À l'ère des précieuses et des salons parisiens, faire donner chez soi de la musique est un signe de distinction même et surtout si l'on est de souche bourgeoise comme Colbert, ou comme le Bourgeois gentilhomme de Molière (« Au moins ne manquez pas de tantôt m'envoyer des musiciens pour chanter à table »). À côté de cette utilisation de la musique dans un cadre privé, dans une fonction d'ameublement, pour égayer et décorer les circonstances de la vie, il faut mentionner aussi les concerts privés, où l'on vient pour écouter : les premiers « concerts spirituels » (avant la société fondée officiellement sous ce nom par Philidor au début du XVIIIe s.) sont donnés chez eux par l'organiste Pierre de la Barre, l'abbé Mathieu, Jacques Champion de Chambonnières.
Le « Grand Siècle » voit la naissance à Paris de l'opéra, de la comédie-ballet. Les théâtres dépendent du soutien officiel du pouvoir d'où des intrigues, des rivalités, pour s'assurer des privilèges, occuper les rares lieux de théâtre, écraser la concurrence, notamment celle des théâtres populaires de la Foire, dont sortira pourtant, un siècle plus tard, un des rares genres spécifiquement français : l'opéra-comique. Ces troupes de foire doivent souvent ruser avec les lois qui leur interdisent l'usage de la déclamation et limitent le nombre de leurs musiciens.

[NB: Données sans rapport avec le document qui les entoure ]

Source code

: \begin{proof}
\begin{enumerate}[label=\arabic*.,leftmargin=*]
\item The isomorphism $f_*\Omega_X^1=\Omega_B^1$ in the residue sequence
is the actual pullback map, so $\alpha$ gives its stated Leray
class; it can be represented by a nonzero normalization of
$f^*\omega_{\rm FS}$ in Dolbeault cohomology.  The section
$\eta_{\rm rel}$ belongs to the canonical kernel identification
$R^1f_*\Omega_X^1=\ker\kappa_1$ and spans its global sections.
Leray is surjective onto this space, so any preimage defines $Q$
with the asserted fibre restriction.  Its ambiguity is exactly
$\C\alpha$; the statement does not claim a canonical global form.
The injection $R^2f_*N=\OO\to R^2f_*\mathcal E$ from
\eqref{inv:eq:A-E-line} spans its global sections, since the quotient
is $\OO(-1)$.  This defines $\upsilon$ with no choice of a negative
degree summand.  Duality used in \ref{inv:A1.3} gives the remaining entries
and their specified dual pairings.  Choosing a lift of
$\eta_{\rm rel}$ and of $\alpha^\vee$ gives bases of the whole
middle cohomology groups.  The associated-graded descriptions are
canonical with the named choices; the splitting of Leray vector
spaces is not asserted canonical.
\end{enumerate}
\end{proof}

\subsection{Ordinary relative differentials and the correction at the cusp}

Dans le théâtre officiel, les tragédies données à l'hôtel de Bourgogne sont souvent accompagnées d'intermèdes et de numéros musicaux, dont Charpentier, Lalande, Mouret, Raison fournissent les musiques. Beaucoup plus riche en éléments musicaux et chorégraphiques, la comédie-ballet naît avec la collaboration de Lully et Molière. Les salles sont encore en nombre limité. Au théâtre du Marais, on représente entre 1634 et 1673 des pièces « à machines » ou des opéras comme l'Ercole amante de Cavalli, donné en 1662.
Encouragé par l'appui de Mazarin, jusqu'à la mort de ce dernier en 1661, le librettiste Pierre Perrin demande l'autorisation de créer une Académie d'opéra française pour « représenter des pièces en vers et en musique, avec danses et machines ». Le privilège est finalement accordé en 1669, et l'œuvre que l'on considère comme le premier opéra français, Pomone, musique de Cambert, livret de Perrin, est créée en 1671 dans la salle dite « de la Bouteille », près de la rue de Seine, sur la rive gauche. Lully reprendra à Perrin son privilège, et, investissant une nouvelle salle rue de Vaugirard (salle du Bel-Air), il crée en 1673 son Cadmus et Hermione. La mort de Molière lui donne l'occasion de reprendre à la troupe de celui-ci la salle du Palais-Royal (l'ancienne, aujourd'hui disparue) que Molière avait partagée avec les Comédiens-Italiens.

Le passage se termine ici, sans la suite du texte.